“Carafa” di Alfredo De Giovanni, anatomia di un thriller
di Caterina Conserva
addetta ufficio stampa Gelsorosso
Casa editrice (Bari)
Tornano Paolo Manfrè e Sandra Bianco, il geologo e l’archeologa che hanno appassionato i lettori del primo romanzo di Alfredo De Giovanni, Otto. L’abisso di Castel del Monte.
Dal 5 novembre li ritroviamo in libreria nel nuovo capitolo della serie, Carafa. Il sigillo del Cristo Velato, in uscita per la casa editrice Gelsorosso di Bari.
Sin dalle prime pagine il lettore si ritrova davanti tre linee temporali differenti, che conducono tutte allo stesso centro: la Cappella Sansevero di Napoli, gioiello barocco del patrimonio artistico nazionale e internazionale, a tutti i livelli vero fulcro del romanzo.
“Proviamo a materializzare queste storie, composte di una varietà di anime e punti di vista, organizzate ad arte per comporre un unicum indivisibile e pensiamo a Carafa come a un corpo”
La “testa” potrebbe essere il racconto che De Giovanni ci restituisce del settimo Principe di Sansevero e ideatore della omonima Cappella, Raimondo di Sangro, scienziato, alchimista e massone. Nel 1758 è alle prese con l’esperimento più affascinante e incredibile della sua vita: la palingenesi ovvero la rigenerazione degli organismi viventi. Che ci riesca o meno poco importa, la sua impresa al limite tra la scienza e la magia è la sintesi della sfida dell’uomo alla Natura, alle sue leggi e ai suoi limiti.
È il testamento che lascia alla sua discendenza, e insieme il suo sogno, generatore di orrore e speranza.
Non vi sono dubbi poi su quale possa essere il “cuore” di questo romanzo.
Siamo nel 1588, la principessa Maria d’Avalos, tra le donne più belle e affascinati di tutta Napoli, e il Duca d’Andria Fabrizio Carafa, audace e nobile cavaliere, si amano follemente per la prima volta, lontani da Napoli. La tresca amorosa va avanti da mesi alle spalle dei rispettivi coniugi: Carlo Gesualdo, principe di Venosa, eccellente madrigalista e Maria Carafa, donna mite e profondamente religiosa. L’epilogo di questa storia ebbe luogo proprio lì, in un’ala del Palazzo Sansevero, generando la storia giuntaci intatta sino a oggi.
E Paolo e Sandra?

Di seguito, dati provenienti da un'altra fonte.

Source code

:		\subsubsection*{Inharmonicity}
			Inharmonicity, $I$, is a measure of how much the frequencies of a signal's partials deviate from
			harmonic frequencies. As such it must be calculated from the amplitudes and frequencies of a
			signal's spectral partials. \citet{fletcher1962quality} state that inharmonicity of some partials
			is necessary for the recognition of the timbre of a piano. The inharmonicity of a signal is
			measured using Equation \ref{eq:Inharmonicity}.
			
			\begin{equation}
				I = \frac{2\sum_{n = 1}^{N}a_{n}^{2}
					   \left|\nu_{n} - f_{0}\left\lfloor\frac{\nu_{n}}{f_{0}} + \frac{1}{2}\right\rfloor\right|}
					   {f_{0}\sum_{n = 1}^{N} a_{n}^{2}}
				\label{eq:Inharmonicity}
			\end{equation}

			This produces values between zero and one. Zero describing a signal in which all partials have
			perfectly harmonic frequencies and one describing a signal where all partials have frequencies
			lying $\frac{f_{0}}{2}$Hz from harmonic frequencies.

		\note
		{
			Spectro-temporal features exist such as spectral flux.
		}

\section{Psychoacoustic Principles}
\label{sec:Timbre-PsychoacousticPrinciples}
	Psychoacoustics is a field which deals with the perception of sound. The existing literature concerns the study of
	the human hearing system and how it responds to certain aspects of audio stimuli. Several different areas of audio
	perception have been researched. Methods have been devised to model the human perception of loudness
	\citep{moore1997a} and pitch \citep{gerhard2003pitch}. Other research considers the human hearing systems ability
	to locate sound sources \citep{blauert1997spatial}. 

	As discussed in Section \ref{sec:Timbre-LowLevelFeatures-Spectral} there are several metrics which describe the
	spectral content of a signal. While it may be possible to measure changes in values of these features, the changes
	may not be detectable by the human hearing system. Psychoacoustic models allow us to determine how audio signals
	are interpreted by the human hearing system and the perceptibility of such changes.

Beh, loro sono la “pancia” del romanzo, sono l’inseguimento e l’azione, sono la spinta del presente, la carne viva del racconto.
Li avevamo lasciati alle prese con il tanto misterioso quanto temibile Tempio della Roccia, organizzazione criminale ed esoterica che li aveva coinvolti in una rocambolesca vicenda nei sotterranei di Castel del Monte e li ritroviamo dinanzi a un mistero capace di sconvolgere tutta la nazione: la scomparsa del Cristo Velato dalla Cappella Sansevero e il ritrovamento, al suo posto, di un cadavere con una ferita al cuore e al collo appeso un cartello con la scritta: Per aspera ad veritatem ( “ Dalle difficoltà alla verità”).
Paolo e Sandra sono adesso consulenti scientifici del SISDE, il Servizio per le informazioni e la sicurezza democratica, e insieme al capitano Monti sono chiamati a fare chiarezza sull’accaduto.
Anche in questo libro componente non trascurabile – e che definiremo come le “gambe” del romanzo – è il sottosuolo, luogo spesso dimenticato ma che De Giovanni, anch’egli geologo, identifica come spazio dove cercare risposte, forse per ricordarci che la verità spesso non salta agli occhi ma è lì da qualche parte, sotto i nostri piedi ad aspettare di essere svelata.